Les participants ont reçu 20 milligrammes d'acide rétinoïque deux fois par jour. La qualité de leur sperme a été évaluée sur une période allant de trois à neuf mois. Un peu plus du tiers des participants, soit onze d'entre eux, «ont développé une numération fiable et mobile des spermatozoïdes éjaculés avec le traitement», révèlent les auteurs.
Quelques hommes ont même pu continuer à produire des spermatozoïdes après la fin du traitement.
Aucune grossesse spontanée n'a été rapportée en lien avec le traitement. Toutefois, on rapporte une naissance parmi les participants ayant eu une réponse complète au traitement et dont le sperme avait été utilisé lors d'une procédure de fécondation in vitro. On rapporte aussi une grossesse parmi les participants ayant présenté une réponse partielle au traitement.
Les chercheurs rappellent que l'acide rétinoïque joue un rôle de premier plan dans la production de spermatozoïdes chez les mammifères. Ils émettent donc l'hypothèse qu'une déficience intratesticulaire de cet acide puisse être responsable de l'infertilité de certains hommes.
«Les concentrations d'acide rétinoïque sont souvent plus basses dans les testicules des hommes infertiles, a confirmé Mme Bailey.
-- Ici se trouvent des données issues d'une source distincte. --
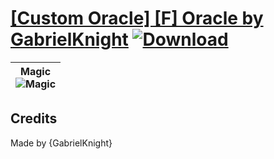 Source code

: # [\[Custom Oracle\] \[F\] Oracle by GabrielKnight](https://git.io/Jn3IP) [![Download](https://img.shields.io/badge/Download--red?style=social&logo=github)](https://git.io/Jn3WU)

| <b>Magic</b><br/><img alt="Magic" src="https://git.io/JnONw"/> |
| :---: |

## Credits

Made by {GabrielKnight}

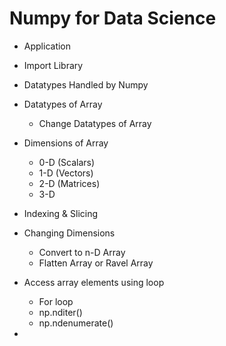 
# Numpy for Data Science

* Application

* Import Library

* Datatypes Handled by Numpy

* Datatypes of Array
    - Change Datatypes of Array

* Dimensions of Array
    - 0-D (Scalars)
    - 1-D (Vectors)
    - 2-D (Matrices)
    - 3-D

* Indexing & Slicing

* Changing Dimensions
    - Convert to n-D Array
    - Flatten Array or Ravel Array

* Access array elements using loop
    - For loop
    - np.nditer()
    - np.ndenumerate()

*  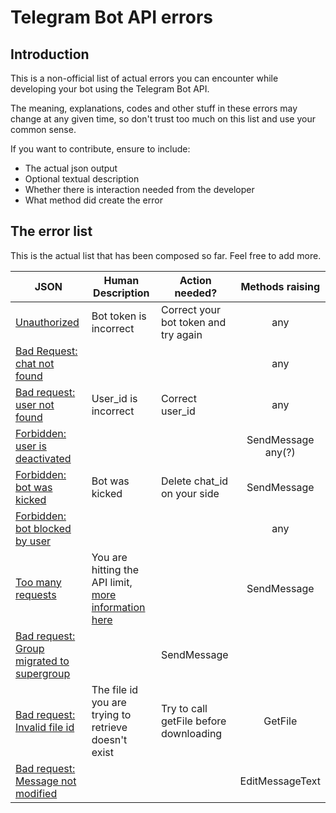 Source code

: # Telegram Bot API errors

## Introduction
This is a non-official list of actual errors you can encounter while developing your bot using the Telegram Bot API.

The meaning, explanations, codes and other stuff in these errors may change at any given time, so don't trust too much on this list and use your common sense.

If you want to contribute, ensure to include: 
- The actual json output
- Optional textual description
- Whether there is interaction needed from the developer
- What method did create the error

## The error list

This is the actual list that has been composed so far. Feel free to add more.

| JSON         | Human Description| Action needed?    | Methods raising |
|--------------|------------------|-------------------|:---------------:|
|[Unauthorized](json/unauthorized.json)|Bot token is incorrect|Correct your bot token and try again|any|
|[Bad Request: chat not found](json/bad-request-chat-not-found.json )|||any|
|[Bad request: user not found](json/bad-request-user-not-found.json)|User_id is incorrect|Correct user_id|any|
|[Forbidden: user is deactivated](json/forbidden-user-is-deactivated.json)|||SendMessage<br />any(?)|
|[Forbidden: bot was kicked](json/forbidden-bot-was-kicked.json)|Bot was kicked|Delete chat_id on your side|SendMessage|
|[Forbidden: bot blocked by user](json/forbidden-bot-blocked-by-user.json)|||any|
|[Too many requests](json/too-many-requests.json)|You are hitting the API limit, [more information here](https://core.telegram.org/bots/faq#my-bot-is-hitting-limits-how-do-i-avoid-this)||SendMessage|
|[Bad request: Group migrated to supergroup](json/bad-request-group-chat-migrated.json)||SendMessage|
|[Bad request: Invalid file id](json/bad-request-invalid-file-id.json)| The file id you are trying to retrieve doesn't exist|Try to call getFile before downloading|GetFile|
|[Bad request: Message not modified](json/bad-request-message-not-modified.json)|||EditMessageText|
Bien honnêtement, je suis étonnée que ça n'ait pas été essayé avant. On sait depuis vingt ans que l'acide rétinoïque est important dans la (production de sperme).»
Cette étude ouvre de multiples avenues très intéressantes, croit Mme Bailey. Dans un premier temps, le coût d'une prescription d'acide rétinoïque ne se compare même pas à celui d'une procédure de fécondation in vitro, a-t-elle souligné.
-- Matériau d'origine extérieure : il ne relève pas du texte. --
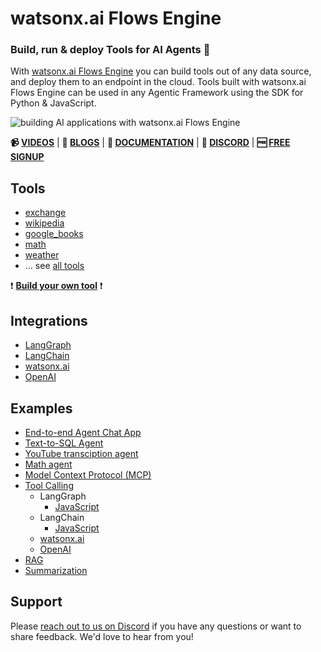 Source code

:# watsonx.ai Flows Engine

### Build, run & deploy Tools for AI Agents 🚀

With [watsonx.ai Flows Engine](https://ibm.biz/wxflows) you can build tools out of any data source, and deploy them to an endpoint in the cloud. Tools built with watsonx.ai Flows Engine can be used in any Agentic Framework using the SDK for Python & JavaScript.

![building AI applications with watsonx.ai Flows Engine](https://github.com/user-attachments/assets/ee70c90b-1297-4cee-be28-37244b342ebd)

**📹 [VIDEOS](https://www.youtube.com/playlist?list=PLzpeuWUENMK3jYU3Du7qEeeq3CeWm4jJV)** | **📝 [BLOGS](https://developer.ibm.com/search/?q=%22flows%20engine%22)** | **📗 [DOCUMENTATION](https://wxflows.ibm.stepzen.com/docs)** | **💬 [DISCORD](https://ibm.biz/wxflows-discord)** | **🆓 [FREE SIGNUP](https://ibm.biz/wxflows)**

## Tools

- [exchange](./tools/exchange/README.md)
- [wikipedia](./tools/wikipedia/README.md)
- [google_books](./tools/google_books/README.md)
- [math](./tools/math/README.md)
- [weather](./tools/weather/README.md)
- ... see [all tools](./tools/README.md)

❗ [**Build your own tool**](./tools/README.md) ❗

## Integrations

- [LangGraph](./examples/tool-calling/langgraph/)
- [LangChain](./examples/tool-calling/langchain/)
- [watsonx.ai](./examples/tool-calling/watsonx/)
- [OpenAI](./examples/tool-calling/openai/)

## Examples

- [End-to-end Agent Chat App](./examples/chat-app/)
- [Text-to-SQL Agent](./examples/text-to-sql-agent/)
- [YouTube transciption agent](./examples/langgraph-youtube-agent/)
- [Math agent](./examples/langgraph-math-agent/)
- [Model Context Protocol (MCP)](./examples/mcp/)
- [Tool Calling](./examples/tool-calling/)
  - LangGraph
    - [JavaScript](./examples/tool-calling/langgraph/javascript)
  - LangChain
    - [JavaScript](./examples/tool-calling/langchain/javascript)
  - [watsonx.ai](./examples/tool-calling/watsonx/)
  - [OpenAI](./examples/tool-calling/openai/)
- [RAG](./examples/rag-question-answer/)
- [Summarization](./examples/webpage-summarization/)

## Support

Please [reach out to us on Discord](https://ibm.biz/wxflows-discord) if you have any questions or want to share feedback. We'd love to hear from you!
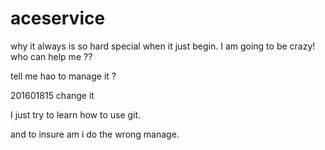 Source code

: # aceservice
why it always is so hard special when it just begin.
I am going to be crazy!
who can help me  ??



tell me hao to manage it ?



201601815 change it

I just try to learn how to use git.

and to insure am i do the wrong manage.
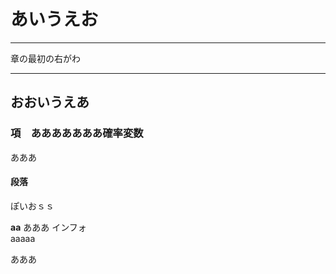 # あいうえお

---

章の最初の右がわ

---

## おおいうえあ

### 項　あああああああ確率変数

<p class="intro">
あああ
</p>

#### 段落
ぽいおｓｓ

<div class="info">

**aa** 
あああ
インフォ <br/>
aaaaa

</div>

あああ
Mais au-delà de ces basses considérations financières, un traitement d'infertilité n'a rien d'une partie de plaisir pour les hommes et encore moins pour les femmes qui en portent très souvent le fardeau, a rappelé Mme Bailey.
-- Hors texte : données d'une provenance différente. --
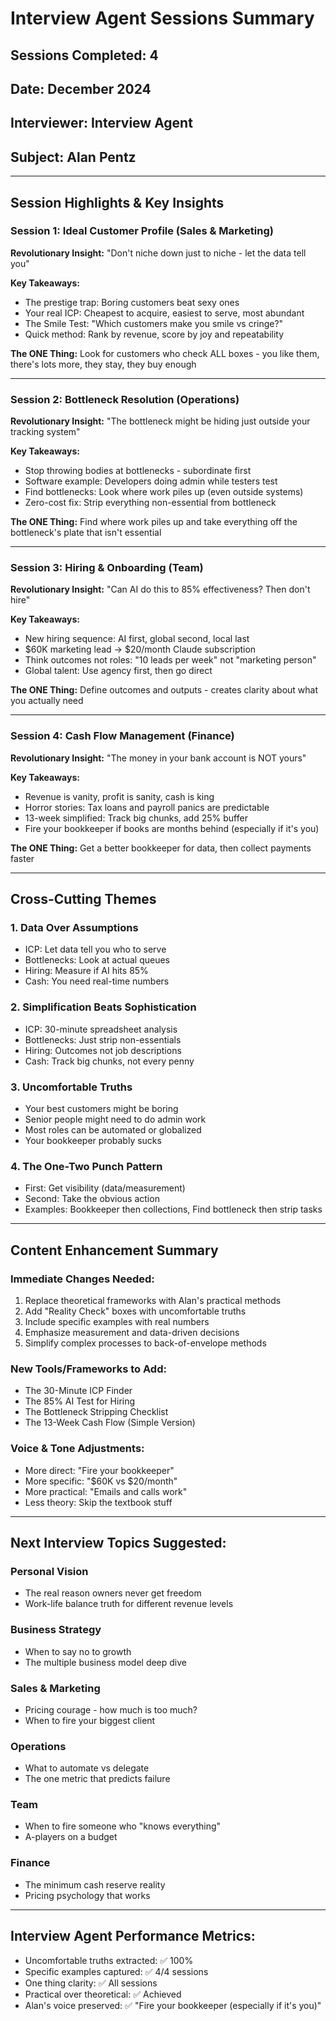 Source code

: # Interview Agent Sessions Summary

## Sessions Completed: 4
## Date: December 2024
## Interviewer: Interview Agent
## Subject: Alan Pentz

---

## Session Highlights & Key Insights

### Session 1: Ideal Customer Profile (Sales & Marketing)
**Revolutionary Insight:** "Don't niche down just to niche - let the data tell you"

**Key Takeaways:**
- The prestige trap: Boring customers beat sexy ones
- Your real ICP: Cheapest to acquire, easiest to serve, most abundant
- The Smile Test: "Which customers make you smile vs cringe?"
- Quick method: Rank by revenue, score by joy and repeatability

**The ONE Thing:** Look for customers who check ALL boxes - you like them, there's lots more, they stay, they buy enough

---

### Session 2: Bottleneck Resolution (Operations)
**Revolutionary Insight:** "The bottleneck might be hiding just outside your tracking system"

**Key Takeaways:**
- Stop throwing bodies at bottlenecks - subordinate first
- Software example: Developers doing admin while testers test
- Find bottlenecks: Look where work piles up (even outside systems)
- Zero-cost fix: Strip everything non-essential from bottleneck

**The ONE Thing:** Find where work piles up and take everything off the bottleneck's plate that isn't essential

---

### Session 3: Hiring & Onboarding (Team)
**Revolutionary Insight:** "Can AI do this to 85% effectiveness? Then don't hire"

**Key Takeaways:**
- New hiring sequence: AI first, global second, local last
- $60K marketing lead → $20/month Claude subscription
- Think outcomes not roles: "10 leads per week" not "marketing person"
- Global talent: Use agency first, then go direct

**The ONE Thing:** Define outcomes and outputs - creates clarity about what you actually need

---

### Session 4: Cash Flow Management (Finance)
**Revolutionary Insight:** "The money in your bank account is NOT yours"

**Key Takeaways:**
- Revenue is vanity, profit is sanity, cash is king
- Horror stories: Tax loans and payroll panics are predictable
- 13-week simplified: Track big chunks, add 25% buffer
- Fire your bookkeeper if books are months behind (especially if it's you)

**The ONE Thing:** Get a better bookkeeper for data, then collect payments faster

---

## Cross-Cutting Themes

### 1. Data Over Assumptions
- ICP: Let data tell you who to serve
- Bottlenecks: Look at actual queues
- Hiring: Measure if AI hits 85%
- Cash: You need real-time numbers

### 2. Simplification Beats Sophistication
- ICP: 30-minute spreadsheet analysis
- Bottlenecks: Just strip non-essentials
- Hiring: Outcomes not job descriptions
- Cash: Track big chunks, not every penny

### 3. Uncomfortable Truths
- Your best customers might be boring
- Senior people might need to do admin work
- Most roles can be automated or globalized
- Your bookkeeper probably sucks

### 4. The One-Two Punch Pattern
- First: Get visibility (data/measurement)
- Second: Take the obvious action
- Examples: Bookkeeper then collections, Find bottleneck then strip tasks

---

## Content Enhancement Summary

### Immediate Changes Needed:
1. Replace theoretical frameworks with Alan's practical methods
2. Add "Reality Check" boxes with uncomfortable truths
3. Include specific examples with real numbers
4. Emphasize measurement and data-driven decisions
5. Simplify complex processes to back-of-envelope methods

### New Tools/Frameworks to Add:
- The 30-Minute ICP Finder
- The 85% AI Test for Hiring
- The Bottleneck Stripping Checklist
- The 13-Week Cash Flow (Simple Version)

### Voice & Tone Adjustments:
- More direct: "Fire your bookkeeper"
- More specific: "$60K vs $20/month"
- More practical: "Emails and calls work"
- Less theory: Skip the textbook stuff

---

## Next Interview Topics Suggested:

### Personal Vision
- The real reason owners never get freedom
- Work-life balance truth for different revenue levels

### Business Strategy  
- When to say no to growth
- The multiple business model deep dive

### Sales & Marketing
- Pricing courage - how much is too much?
- When to fire your biggest client

### Operations
- What to automate vs delegate
- The one metric that predicts failure

### Team
- When to fire someone who "knows everything"
- A-players on a budget

### Finance
- The minimum cash reserve reality
- Pricing psychology that works

---

## Interview Agent Performance Metrics:
- Uncomfortable truths extracted: ✅ 100%
- Specific examples captured: ✅ 4/4 sessions
- One thing clarity: ✅ All sessions
- Practical over theoretical: ✅ Achieved
- Alan's voice preserved: ✅ "Fire your bookkeeper (especially if it's you)" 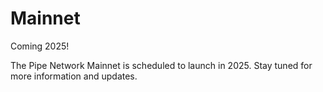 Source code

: # Mainnet

Coming 2025!

The Pipe Network Mainnet is scheduled to launch in 2025. Stay tuned for more information and updates. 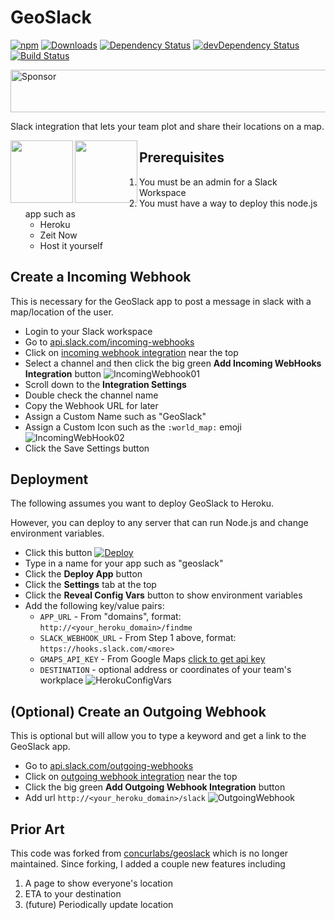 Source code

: # GeoSlack

[![npm](https://img.shields.io/npm/v/geoslack.svg)](https://www.npmjs.com/package/geoslack)
[![Downloads](https://img.shields.io/npm/dt/geoslack.svg)](https://www.npmjs.com/package/geoslack)
[![Dependency Status](https://david-dm.org/styfle/geoslack.svg)](https://david-dm.org/styfle/geoslack)
[![devDependency Status](https://david-dm.org/styfle/geoslack/dev-status.svg)](https://david-dm.org/styfle/geoslack#info=devDependencies)
[![Build Status](https://travis-ci.org/styfle/geoslack.svg?branch=master)](https://travis-ci.org/styfle/geoslack)

<a target='_blank' rel='nofollow' href='https://app.codesponsor.io/link/fnqaM5soqgNJruSNFm8pdqUw/styfle/geoslack'>
  <img alt='Sponsor' width='888' height='68' src='https://app.codesponsor.io/embed/fnqaM5soqgNJruSNFm8pdqUw/styfle/geoslack.svg' />
</a>

Slack integration that lets your team plot and share their locations on a map.

<img src="https://styfle.github.io/geoslack/img/tracking.png" height="100" align="left" />
<img src="https://styfle.github.io/geoslack/img/findme.png" height="100" align="left" />

## Prerequisites

1. You must be an admin for a Slack Workspace
2. You must have a way to deploy this node.js app such as
    - Heroku
    - Zeit Now
    - Host it yourself

## Create a Incoming Webhook

This is necessary for the GeoSlack app to post a message in slack with a map/location of the user.

- Login to your Slack workspace
- Go to [api.slack.com/incoming-webhooks](https://api.slack.com/incoming-webhooks#share_your_incoming_webhook_as_a_slack_app)
- Click on [incoming webhook integration](https://my.slack.com/services/new/incoming-webhook/) near the top
- Select a channel and then click the big green **Add Incoming WebHooks Integration** button
   ![IncomingWebhook01](https://styfle.github.io/geoslack/img/pic2.png)
- Scroll down to the **Integration Settings**
- Double check the channel name
- Copy the Webhook URL for later
- Assign a Custom Name such as "GeoSlack"
- Assign a Custom Icon such as the `:world_map:` emoji
   ![IncomingWebHook02](https://styfle.github.io/geoslack/img/pic3.png)
- Click the Save Settings button

## Deployment

The following assumes you want to deploy GeoSlack to Heroku.

However, you can deploy to any server that can run Node.js and change environment variables.

- Click this button [![Deploy](https://www.herokucdn.com/deploy/button.png)](https://heroku.com/deploy)
- Type in a name for your app such as "geoslack"
- Click the **Deploy App** button
- Click the **Settings** tab at the top
- Click the **Reveal Config Vars** button to show environment variables
- Add the following key/value pairs:
   - `APP_URL` - From "domains", format: `http://<your_heroku_domain>/findme`
   - `SLACK_WEBHOOK_URL` - From Step 1 above, format: `https://hooks.slack.com/<more>`
   - `GMAPS_API_KEY` - From Google Maps [click to get api key](https://developers.google.com/maps/documentation/javascript/get-api-key)
   - `DESTINATION` - optional address or coordinates of your team's workplace
    ![HerokuConfigVars](https://styfle.github.io/geoslack/img/pic4.png)

## (Optional) Create an Outgoing Webhook

This is optional but will allow you to type a keyword and get a link to the GeoSlack app.

- Go to [api.slack.com/outgoing-webhooks](https://api.slack.com/outgoing-webhooks)
- Click on [outgoing webhook integration](https://my.slack.com/services/new/outgoing-webhook) near the top
- Click the big green **Add Outgoing Webhook Integration** button
- Add url `http://<your_heroku_domain>/slack`
    ![OutgoingWebhook](https://styfle.github.io/geoslack/img/pic5.png)

## Prior Art

This code was forked from [concurlabs/geoslack](https://github.com/concurlabs/geoslack) which is no longer maintained. Since forking, I added a couple new features including

1. A page to show everyone's location
2. ETA to your destination 
3. (future) Periodically update location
«Ça pourrait être une très bonne chose d'essayer ça avant, par exemple, de faire des biopsies testiculaires qui peuvent causer des dommages», a-t-elle dit.
Un couple aux prises avec des problèmes d'infertilité ne devrait absolument pas se tourner vers l'acide rétinoïque sans supervision médicale, a prévenu Mme Bailey.
Ce produit, a-t-elle rappelé, joue un rôle crucial dans la division et la différenciation cellulaires. Les femmes qui en prennent doivent absolument utiliser des méthodes de contraception pour éviter de tomber enceintes, puisque leur fœtus pourrait présenter des anomalies.
Du côté des hommes, on constate depuis les années 1970 un effondrement de 50 à 60 % de la production de sperme, a rappelé Mme Bailey, «et c'est très inquiétant». Des facteurs environnementaux comme les plastiques et les contaminants sont possiblement en cause.
Enfin, la littérature scientifique démontre assez clairement que des problèmes de qualité de sperme peuvent être associés à d'autres problèmes de santé et même que la durée de vie de ces hommes peut être plus courte, a-t-elle dit.
«Il faut que les hommes prennent soin d'eux-mêmes en adoptant de saines habitudes de vie pas seulement pour optimiser leur santé reproductive et pouvoir être papa, mais aussi pour se protéger et pour avoir une meilleure qualité de vie», a conclu Mme Bailey.